The griddle in the kitchen had not been shoved far enough back. There was a flame still under it.[Pg 302] It set up a loud odor of burning grease, and suddenly Mrs. Chapparelle, eyes blinded with wondering happy tears, hurried into the kitchen to see to it, mindful that she was not needed in the hall just then. She had forgotten entirely the visitor in the parlor, who was shamelessly happy at what he was witnessing.
He became aware that he ought not to stand there watching those two, at the same moment that Mrs. Chapparelle remembered his existence and hurried back to try to help out the situation. Murray and Bessie came to their senses about the same moment also, and there they all four stood and looked at one another, ashamed and confused, yet happy.
It took the man of the world to recover first.
“Well, my son,” he said in a pleased voice, “you seem to have done something worthy of your family name at last!”
“Yes, father, isn’t it great? But everything’s going to be different from now on. Oh, Boy! Mother Chapparelle! I just realized. I haven’t got to give myself up after all, have I? I’m not a murderer! She’s alive! And she loves me!”
They sobered down after a while, and Murray told them his story.
Mr. Van Rensselaer called up his house, and said he was unavoidably detained and could not return until late that evening, and they all sat down in the little white kitchen and ate pancakes and talked. For hours it seemed they were eating and talking. Mrs.
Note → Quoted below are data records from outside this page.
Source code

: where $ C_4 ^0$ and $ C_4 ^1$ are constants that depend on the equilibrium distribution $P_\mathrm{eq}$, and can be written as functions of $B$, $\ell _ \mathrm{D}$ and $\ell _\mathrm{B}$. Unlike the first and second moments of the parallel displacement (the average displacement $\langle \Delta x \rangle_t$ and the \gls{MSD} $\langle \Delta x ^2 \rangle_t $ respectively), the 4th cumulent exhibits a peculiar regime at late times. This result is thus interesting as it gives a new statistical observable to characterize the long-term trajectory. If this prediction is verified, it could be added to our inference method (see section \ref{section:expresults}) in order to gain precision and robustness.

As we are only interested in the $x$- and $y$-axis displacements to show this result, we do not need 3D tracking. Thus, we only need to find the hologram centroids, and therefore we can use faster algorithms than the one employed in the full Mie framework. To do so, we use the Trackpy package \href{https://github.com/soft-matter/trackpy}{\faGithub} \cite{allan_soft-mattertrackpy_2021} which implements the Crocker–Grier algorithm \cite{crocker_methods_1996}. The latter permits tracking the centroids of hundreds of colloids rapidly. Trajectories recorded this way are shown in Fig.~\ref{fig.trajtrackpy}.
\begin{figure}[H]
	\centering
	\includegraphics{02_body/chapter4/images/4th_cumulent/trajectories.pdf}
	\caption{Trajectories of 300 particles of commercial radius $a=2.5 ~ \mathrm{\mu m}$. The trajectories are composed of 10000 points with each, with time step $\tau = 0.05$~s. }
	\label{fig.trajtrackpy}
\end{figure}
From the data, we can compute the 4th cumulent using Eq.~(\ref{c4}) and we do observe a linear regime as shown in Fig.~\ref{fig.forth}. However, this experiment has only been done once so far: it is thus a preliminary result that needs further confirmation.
Chapparelle had to get more syrup, and use the rest of the batter she had saved for next setting, and stir up more cakes. Mr. Van Rensselaer thought he had[Pg 303] not been so happy since he was a little boy at home with his own mother.
The father did not talk much. He watched his boy. He listened to the wonderful story that fell from his lips, and in other language his sorrowful, hungry soul kept crying over and over to himself as the father of old, “This my son was dead, and is alive again. He was lost and is found!” He began to rejoice that he would be able to kill the fatted calf for him. Nothing was too good for Murray now.
Then he would turn his eyes to the lovely girl who sat with starry eyes and watched her lover who had come back through the years to fulfil the promise of the roses he had given her long ago. Come back a new Murray, with a new Name upon his lips, a Name which was above every name dear to her!